Collected data:
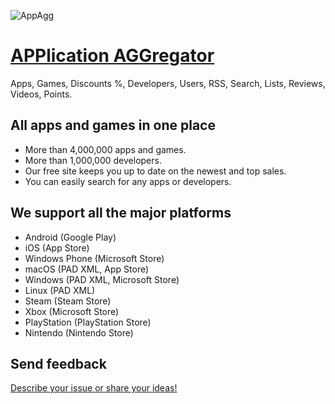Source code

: ![AppAgg](https://appagg.co/i/apple-touch-icon.png)

# <a href="https://appagg.com">APPlication AGGregator</a>
Apps, Games, Discounts %, Developers, Users, RSS, Search, Lists, Reviews, Videos, Points.

## All apps and games in one place
* More than 4,000,000 apps and games. 
* More than 1,000,000 developers.
* Our free site keeps you up to date on the newest and top sales.
* You can easily search for any apps or developers.

## We support all the major platforms
* Android (Google Play)
* iOS (App Store)
* Windows Phone (Microsoft Store)
* macOS (PAD XML, App Store)
* Windows (PAD XML, Microsoft Store)
* Linux (PAD XML)
* Steam (Steam Store)
* Xbox (Microsoft Store)
* PlayStation (PlayStation Store)
* Nintendo (Nintendo Store)

## Send feedback
<a href="https://appagg.com/feedback/">Describe your issue or share your ideas!</a>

» **DESCRIPTION OF THE TASK**
Search the entries above for the word "More" and count the lines that hold it. Reply with only that number.

» **OUTPUT FOR THIS EXERCISE**
2